I have an occasion to do a little research on the Montessori method. Named after Dr. Maria Montessori, who, in 1896, was the first woman in Italy to graduate out of medical school, the Montessori method seems to have rich similarities with Connectivism.

The basic Montessori concepts are pretty well known by now (Montessori in Perspective, 1966). 1 – The teacher must pay attention to the child, rather than the child paying attention to the teacher. 2 – The child proceeds at his own pace in an environment controlled to provide means of learning. 3 – Imaginative teaching materials are the heart of the process. 4 – Each of them is self-correcting, thus enabling the child to proceed at his own pace and see his own mistakes. If you were to look inside a Montessori classroom, you would get the impression of “controlled chaos” because each child would be quietly working at his private encounter with whatever learning task he or she chose (Montessori in Perspective, 1966).

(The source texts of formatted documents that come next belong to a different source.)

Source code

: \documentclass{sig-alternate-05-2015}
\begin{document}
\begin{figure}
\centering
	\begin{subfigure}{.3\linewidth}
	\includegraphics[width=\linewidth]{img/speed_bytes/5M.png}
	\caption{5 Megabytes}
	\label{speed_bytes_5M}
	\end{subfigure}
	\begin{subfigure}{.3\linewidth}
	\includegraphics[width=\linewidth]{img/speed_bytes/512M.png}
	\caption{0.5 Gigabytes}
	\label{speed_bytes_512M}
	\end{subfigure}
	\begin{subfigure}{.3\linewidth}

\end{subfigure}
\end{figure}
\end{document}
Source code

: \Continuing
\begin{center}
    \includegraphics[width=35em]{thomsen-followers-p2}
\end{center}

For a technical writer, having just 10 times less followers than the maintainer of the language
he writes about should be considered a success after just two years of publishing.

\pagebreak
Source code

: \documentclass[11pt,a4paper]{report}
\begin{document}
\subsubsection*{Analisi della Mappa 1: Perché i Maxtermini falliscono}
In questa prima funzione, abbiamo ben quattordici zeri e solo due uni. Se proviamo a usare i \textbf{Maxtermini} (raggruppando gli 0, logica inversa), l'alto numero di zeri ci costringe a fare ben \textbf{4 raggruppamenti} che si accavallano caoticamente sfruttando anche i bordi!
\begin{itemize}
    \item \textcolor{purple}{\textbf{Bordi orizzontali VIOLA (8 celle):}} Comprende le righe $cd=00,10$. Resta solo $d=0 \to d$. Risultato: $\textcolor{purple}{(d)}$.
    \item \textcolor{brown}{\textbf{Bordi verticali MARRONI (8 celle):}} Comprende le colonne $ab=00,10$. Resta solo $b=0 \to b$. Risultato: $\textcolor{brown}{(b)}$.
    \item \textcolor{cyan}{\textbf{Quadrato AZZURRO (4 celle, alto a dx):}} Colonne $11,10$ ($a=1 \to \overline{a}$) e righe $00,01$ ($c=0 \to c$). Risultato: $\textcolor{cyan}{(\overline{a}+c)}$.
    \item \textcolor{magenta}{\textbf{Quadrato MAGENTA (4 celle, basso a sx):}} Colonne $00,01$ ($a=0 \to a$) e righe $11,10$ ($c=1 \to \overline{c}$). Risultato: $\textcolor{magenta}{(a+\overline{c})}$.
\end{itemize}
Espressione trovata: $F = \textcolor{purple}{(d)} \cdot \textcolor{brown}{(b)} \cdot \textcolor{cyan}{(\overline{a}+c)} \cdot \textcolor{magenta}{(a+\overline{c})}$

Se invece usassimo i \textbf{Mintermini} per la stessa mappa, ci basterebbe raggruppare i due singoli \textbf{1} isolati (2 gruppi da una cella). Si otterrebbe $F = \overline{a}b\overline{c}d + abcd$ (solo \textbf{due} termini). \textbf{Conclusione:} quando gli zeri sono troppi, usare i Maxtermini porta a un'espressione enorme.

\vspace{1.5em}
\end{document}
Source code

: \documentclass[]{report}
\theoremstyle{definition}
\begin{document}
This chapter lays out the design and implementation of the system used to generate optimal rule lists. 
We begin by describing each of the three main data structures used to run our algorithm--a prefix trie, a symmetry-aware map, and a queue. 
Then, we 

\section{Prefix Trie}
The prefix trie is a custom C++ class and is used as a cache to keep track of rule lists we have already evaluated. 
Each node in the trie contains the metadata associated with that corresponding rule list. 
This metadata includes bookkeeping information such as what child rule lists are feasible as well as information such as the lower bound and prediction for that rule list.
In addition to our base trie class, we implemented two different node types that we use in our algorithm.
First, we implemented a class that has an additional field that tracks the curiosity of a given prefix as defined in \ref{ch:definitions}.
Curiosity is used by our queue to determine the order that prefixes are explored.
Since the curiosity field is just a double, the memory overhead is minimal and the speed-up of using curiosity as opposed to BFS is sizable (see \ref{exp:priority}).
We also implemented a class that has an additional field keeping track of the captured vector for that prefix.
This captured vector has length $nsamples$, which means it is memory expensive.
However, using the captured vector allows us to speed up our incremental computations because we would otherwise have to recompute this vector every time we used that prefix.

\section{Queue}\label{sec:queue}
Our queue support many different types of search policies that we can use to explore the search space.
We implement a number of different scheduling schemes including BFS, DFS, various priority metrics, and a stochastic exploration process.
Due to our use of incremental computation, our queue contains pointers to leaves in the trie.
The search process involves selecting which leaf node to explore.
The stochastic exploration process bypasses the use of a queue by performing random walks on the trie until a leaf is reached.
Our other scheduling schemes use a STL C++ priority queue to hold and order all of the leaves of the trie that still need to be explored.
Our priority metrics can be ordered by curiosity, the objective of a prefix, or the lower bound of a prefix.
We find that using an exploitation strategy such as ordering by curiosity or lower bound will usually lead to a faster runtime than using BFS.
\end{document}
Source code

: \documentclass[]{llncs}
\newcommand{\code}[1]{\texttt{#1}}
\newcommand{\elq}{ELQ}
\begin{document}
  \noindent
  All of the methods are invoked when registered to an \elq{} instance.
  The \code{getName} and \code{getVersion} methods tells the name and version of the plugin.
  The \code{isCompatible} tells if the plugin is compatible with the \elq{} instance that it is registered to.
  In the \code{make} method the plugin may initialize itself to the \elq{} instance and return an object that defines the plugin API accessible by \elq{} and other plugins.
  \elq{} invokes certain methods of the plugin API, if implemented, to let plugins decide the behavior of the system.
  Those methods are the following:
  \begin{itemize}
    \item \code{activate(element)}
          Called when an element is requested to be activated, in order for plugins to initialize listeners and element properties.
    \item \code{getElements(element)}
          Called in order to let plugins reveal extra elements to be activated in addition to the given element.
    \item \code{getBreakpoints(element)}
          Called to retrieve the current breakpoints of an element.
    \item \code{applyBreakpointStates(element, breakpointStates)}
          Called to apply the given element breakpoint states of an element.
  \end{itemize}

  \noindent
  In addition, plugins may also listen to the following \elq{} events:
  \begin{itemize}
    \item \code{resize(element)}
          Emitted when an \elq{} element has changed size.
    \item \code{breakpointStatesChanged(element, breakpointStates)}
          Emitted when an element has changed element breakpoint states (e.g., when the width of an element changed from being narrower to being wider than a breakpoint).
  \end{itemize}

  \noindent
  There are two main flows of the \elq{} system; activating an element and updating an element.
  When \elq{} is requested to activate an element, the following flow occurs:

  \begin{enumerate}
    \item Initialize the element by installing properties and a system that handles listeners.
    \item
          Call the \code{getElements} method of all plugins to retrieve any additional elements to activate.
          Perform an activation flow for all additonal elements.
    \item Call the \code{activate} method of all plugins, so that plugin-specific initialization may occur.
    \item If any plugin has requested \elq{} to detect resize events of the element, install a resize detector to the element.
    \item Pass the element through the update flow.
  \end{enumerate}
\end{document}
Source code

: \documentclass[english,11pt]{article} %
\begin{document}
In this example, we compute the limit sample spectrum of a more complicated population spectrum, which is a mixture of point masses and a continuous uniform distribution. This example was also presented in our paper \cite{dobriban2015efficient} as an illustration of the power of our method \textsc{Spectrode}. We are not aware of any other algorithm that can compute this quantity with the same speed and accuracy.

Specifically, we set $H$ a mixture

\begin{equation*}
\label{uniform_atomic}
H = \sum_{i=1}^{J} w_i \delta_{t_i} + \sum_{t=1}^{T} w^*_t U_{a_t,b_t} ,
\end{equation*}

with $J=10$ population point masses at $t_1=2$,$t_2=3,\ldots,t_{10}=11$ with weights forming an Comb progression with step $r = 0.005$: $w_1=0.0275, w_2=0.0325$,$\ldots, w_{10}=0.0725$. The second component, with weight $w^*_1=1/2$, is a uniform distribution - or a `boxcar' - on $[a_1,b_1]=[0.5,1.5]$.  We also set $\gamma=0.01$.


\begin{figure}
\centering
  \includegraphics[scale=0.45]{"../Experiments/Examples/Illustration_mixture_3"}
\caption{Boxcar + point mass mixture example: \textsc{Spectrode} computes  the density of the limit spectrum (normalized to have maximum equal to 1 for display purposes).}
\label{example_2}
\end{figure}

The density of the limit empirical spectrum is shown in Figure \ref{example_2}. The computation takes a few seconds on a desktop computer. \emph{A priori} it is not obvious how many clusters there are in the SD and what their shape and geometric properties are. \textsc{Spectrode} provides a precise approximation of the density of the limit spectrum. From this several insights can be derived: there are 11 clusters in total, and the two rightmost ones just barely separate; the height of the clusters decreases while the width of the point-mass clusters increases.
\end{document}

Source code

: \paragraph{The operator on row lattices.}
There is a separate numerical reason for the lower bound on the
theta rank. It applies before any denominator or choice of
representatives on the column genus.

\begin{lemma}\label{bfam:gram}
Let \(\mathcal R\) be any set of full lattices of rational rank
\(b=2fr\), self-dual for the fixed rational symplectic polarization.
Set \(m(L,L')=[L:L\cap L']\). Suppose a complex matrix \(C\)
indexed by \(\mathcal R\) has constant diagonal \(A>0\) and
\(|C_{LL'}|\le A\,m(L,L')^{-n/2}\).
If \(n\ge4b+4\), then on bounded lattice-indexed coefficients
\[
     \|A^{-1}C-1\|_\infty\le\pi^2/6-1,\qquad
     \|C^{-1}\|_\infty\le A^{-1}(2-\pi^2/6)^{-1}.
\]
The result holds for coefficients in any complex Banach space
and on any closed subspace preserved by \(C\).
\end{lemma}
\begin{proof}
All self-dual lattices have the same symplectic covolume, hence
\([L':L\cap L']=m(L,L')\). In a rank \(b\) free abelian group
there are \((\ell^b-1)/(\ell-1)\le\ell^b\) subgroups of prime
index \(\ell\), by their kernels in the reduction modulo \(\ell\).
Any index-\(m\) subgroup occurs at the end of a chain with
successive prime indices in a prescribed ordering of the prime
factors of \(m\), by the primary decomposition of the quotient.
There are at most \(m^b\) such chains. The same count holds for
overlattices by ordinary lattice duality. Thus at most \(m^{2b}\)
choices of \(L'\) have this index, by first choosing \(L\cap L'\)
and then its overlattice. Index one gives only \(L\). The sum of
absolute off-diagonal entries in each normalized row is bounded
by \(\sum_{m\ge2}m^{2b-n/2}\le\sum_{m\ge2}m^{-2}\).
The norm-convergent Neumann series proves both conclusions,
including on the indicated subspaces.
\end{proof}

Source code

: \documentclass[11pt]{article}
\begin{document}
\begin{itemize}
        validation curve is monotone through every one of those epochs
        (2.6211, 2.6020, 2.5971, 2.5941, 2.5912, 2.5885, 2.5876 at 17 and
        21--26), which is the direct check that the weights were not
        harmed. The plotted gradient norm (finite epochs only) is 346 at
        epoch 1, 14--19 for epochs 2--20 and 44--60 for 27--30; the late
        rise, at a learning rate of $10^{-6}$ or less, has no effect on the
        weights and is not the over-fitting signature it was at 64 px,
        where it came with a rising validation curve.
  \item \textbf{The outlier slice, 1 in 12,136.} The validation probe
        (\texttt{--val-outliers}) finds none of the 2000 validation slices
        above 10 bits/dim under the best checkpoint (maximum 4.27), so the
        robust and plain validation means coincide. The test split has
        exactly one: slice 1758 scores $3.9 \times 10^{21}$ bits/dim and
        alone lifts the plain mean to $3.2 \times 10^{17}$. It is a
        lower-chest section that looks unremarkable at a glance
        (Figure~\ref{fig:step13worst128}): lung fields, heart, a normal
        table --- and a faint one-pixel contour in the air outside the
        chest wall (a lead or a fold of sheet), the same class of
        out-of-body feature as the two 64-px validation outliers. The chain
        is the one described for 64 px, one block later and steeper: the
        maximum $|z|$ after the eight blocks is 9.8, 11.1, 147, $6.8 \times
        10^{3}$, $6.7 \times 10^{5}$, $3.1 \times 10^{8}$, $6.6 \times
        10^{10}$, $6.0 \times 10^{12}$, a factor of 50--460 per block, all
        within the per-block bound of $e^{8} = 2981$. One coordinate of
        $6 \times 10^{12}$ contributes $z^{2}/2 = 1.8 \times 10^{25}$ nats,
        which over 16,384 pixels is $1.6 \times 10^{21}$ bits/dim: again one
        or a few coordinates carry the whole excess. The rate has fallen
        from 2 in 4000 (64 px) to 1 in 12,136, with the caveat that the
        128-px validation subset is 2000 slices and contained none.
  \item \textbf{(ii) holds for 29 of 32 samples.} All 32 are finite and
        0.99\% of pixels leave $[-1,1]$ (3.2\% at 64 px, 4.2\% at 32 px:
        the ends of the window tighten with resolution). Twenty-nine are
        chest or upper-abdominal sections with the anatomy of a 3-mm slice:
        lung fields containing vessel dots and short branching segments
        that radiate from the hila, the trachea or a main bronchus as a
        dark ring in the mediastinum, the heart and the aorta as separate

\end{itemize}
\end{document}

(Quoted from http://www.webster.edu/~woolflm/montessori2.html, retrieved January 10, 2009)

Dr. Montessori said “I studied my children, and they taught me how to teach them.” And also her general principle – “first education of the senses, then education of the intellect”.

‘The essential thing is for the task to arouse such an interest that it engages the child’s whole personality’ (Maria Montessori – The Absorbent Mind: 206).

This connected with a further element in the Montessori programme – decentring the teacher. The teacher was the ‘keeper’ of the environment. While children got on with their activities the task was to observe and to intervene from the periphery. (Here there are a number of parallels with Dewey).

(Quoted from http://www.infed.org/thinkers/et-mont.htm, retrieved January 10, 2009)

Cammy Bean, was at the same juncture as I am today. Sending my son to formal school. But my son also has had an year of so already under his belt at a Montessori pre-school. She asks:

So, the question is, can we make the Montessori Method a part of the coporate learning environment? Is that what all this informal/DIY/learning 2.0 stuff is all about?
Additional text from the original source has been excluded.